• _Problem to work on_
Using the data beneath, show every line that includes the word "Zkontrolujte".

[Data extracted from a collection]
++++++++++++++++++++

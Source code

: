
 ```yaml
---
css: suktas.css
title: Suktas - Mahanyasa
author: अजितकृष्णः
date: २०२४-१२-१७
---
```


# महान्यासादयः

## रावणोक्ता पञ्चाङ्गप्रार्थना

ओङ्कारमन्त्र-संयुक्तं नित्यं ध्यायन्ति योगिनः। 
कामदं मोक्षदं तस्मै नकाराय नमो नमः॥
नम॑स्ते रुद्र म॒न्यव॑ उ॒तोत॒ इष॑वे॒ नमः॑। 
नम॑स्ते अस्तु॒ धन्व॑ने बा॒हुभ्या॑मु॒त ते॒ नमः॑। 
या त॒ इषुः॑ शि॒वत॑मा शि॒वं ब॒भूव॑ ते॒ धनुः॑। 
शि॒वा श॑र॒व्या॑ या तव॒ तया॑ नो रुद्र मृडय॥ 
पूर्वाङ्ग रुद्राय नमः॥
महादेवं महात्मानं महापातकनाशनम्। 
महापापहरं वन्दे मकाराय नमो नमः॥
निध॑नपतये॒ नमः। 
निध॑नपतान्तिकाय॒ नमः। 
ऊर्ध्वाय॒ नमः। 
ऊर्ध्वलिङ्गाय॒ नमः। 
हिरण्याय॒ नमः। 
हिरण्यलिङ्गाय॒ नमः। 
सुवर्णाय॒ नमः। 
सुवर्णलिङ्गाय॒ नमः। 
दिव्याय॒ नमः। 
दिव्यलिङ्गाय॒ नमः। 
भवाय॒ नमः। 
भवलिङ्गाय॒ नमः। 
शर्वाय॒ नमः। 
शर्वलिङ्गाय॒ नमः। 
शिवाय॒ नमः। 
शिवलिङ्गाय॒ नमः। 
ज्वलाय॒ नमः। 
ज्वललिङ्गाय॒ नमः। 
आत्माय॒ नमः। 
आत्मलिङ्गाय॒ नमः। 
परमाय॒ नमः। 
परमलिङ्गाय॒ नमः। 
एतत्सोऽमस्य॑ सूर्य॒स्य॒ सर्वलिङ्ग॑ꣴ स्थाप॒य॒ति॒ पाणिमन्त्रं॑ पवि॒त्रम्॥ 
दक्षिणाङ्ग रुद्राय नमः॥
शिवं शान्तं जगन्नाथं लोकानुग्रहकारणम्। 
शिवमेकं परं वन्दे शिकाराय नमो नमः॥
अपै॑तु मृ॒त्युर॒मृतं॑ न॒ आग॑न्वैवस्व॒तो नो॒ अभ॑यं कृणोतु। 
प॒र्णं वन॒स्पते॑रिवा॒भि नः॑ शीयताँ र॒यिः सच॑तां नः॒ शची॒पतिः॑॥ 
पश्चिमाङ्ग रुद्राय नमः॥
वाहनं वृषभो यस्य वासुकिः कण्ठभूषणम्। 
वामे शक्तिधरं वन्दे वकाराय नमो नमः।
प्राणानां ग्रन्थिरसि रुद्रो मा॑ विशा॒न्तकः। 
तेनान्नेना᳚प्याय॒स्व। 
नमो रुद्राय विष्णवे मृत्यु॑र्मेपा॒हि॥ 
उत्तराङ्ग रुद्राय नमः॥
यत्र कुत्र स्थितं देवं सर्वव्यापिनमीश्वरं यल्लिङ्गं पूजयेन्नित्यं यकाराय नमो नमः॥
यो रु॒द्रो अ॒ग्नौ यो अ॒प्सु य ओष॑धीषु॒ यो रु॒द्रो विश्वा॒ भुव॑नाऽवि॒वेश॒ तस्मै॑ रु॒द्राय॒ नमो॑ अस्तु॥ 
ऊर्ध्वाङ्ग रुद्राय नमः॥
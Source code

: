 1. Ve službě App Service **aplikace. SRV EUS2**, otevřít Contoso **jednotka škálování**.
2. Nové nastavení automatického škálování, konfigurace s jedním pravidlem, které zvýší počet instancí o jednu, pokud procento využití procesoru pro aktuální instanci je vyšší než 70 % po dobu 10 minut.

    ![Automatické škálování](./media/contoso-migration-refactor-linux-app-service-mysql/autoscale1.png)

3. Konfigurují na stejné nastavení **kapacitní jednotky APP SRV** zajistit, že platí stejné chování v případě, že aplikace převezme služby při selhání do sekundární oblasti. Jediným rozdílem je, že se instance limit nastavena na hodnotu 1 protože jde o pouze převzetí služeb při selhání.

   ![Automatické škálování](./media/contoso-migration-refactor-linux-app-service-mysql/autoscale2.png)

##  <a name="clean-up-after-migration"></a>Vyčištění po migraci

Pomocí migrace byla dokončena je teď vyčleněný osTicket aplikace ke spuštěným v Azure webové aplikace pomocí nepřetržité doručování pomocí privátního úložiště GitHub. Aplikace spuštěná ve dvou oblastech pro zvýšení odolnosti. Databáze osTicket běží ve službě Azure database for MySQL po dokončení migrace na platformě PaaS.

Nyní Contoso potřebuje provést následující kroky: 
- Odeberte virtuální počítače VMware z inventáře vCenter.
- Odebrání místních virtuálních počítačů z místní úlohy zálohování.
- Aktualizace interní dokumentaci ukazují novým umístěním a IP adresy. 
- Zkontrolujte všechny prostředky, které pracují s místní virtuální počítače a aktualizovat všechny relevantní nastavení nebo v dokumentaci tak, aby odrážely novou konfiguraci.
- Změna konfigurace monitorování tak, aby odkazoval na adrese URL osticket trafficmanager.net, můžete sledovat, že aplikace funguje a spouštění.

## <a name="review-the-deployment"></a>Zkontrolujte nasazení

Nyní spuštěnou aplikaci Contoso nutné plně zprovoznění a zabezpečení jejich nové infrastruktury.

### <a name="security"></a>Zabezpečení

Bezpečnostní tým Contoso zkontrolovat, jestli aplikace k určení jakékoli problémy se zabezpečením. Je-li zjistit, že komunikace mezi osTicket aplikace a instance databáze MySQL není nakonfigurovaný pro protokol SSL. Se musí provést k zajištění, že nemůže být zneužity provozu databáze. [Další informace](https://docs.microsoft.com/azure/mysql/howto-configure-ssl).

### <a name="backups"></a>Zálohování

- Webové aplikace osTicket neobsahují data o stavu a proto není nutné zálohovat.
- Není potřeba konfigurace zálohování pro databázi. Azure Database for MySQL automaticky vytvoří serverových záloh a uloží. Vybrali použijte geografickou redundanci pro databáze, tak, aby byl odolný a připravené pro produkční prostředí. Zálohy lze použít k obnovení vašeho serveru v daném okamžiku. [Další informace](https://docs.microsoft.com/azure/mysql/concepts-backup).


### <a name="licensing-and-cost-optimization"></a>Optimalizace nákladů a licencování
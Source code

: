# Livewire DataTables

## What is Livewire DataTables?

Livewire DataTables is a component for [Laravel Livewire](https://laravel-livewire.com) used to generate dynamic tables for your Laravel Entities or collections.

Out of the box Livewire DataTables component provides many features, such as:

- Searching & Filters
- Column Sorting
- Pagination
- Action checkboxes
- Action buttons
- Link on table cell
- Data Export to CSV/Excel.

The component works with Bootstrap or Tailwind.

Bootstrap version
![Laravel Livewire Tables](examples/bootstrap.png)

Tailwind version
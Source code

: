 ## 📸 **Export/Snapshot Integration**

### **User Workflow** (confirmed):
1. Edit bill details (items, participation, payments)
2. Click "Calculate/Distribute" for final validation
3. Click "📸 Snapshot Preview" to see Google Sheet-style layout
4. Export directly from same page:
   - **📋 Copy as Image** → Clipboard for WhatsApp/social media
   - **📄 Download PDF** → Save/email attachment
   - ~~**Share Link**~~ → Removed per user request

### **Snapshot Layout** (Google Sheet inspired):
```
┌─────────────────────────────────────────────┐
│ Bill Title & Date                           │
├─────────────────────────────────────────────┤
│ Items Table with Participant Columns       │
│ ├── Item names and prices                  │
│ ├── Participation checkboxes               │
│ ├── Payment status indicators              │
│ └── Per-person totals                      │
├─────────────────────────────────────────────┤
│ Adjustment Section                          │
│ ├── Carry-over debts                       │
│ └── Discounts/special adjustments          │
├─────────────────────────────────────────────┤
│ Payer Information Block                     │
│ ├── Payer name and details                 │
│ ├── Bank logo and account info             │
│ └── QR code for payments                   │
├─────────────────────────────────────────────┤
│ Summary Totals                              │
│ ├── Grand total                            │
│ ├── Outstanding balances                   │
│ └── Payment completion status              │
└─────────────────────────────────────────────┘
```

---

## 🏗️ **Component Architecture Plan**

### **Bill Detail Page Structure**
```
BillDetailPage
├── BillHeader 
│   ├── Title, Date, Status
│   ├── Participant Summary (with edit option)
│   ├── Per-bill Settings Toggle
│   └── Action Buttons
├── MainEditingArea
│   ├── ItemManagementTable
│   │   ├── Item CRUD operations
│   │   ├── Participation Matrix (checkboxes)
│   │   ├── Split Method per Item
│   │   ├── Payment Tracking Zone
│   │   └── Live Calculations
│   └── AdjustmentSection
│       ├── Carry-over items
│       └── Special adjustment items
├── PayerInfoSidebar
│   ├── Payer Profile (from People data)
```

++++++++++++++++++++

• _Response area_
- Zkontrolujte všechny prostředky, které pracují s místní virtuální počítače a aktualizovat všechny relevantní nastavení nebo v dokumentaci tak, aby odrážely novou konfiguraci.
## <a name="review-the-deployment"></a>Zkontrolujte nasazení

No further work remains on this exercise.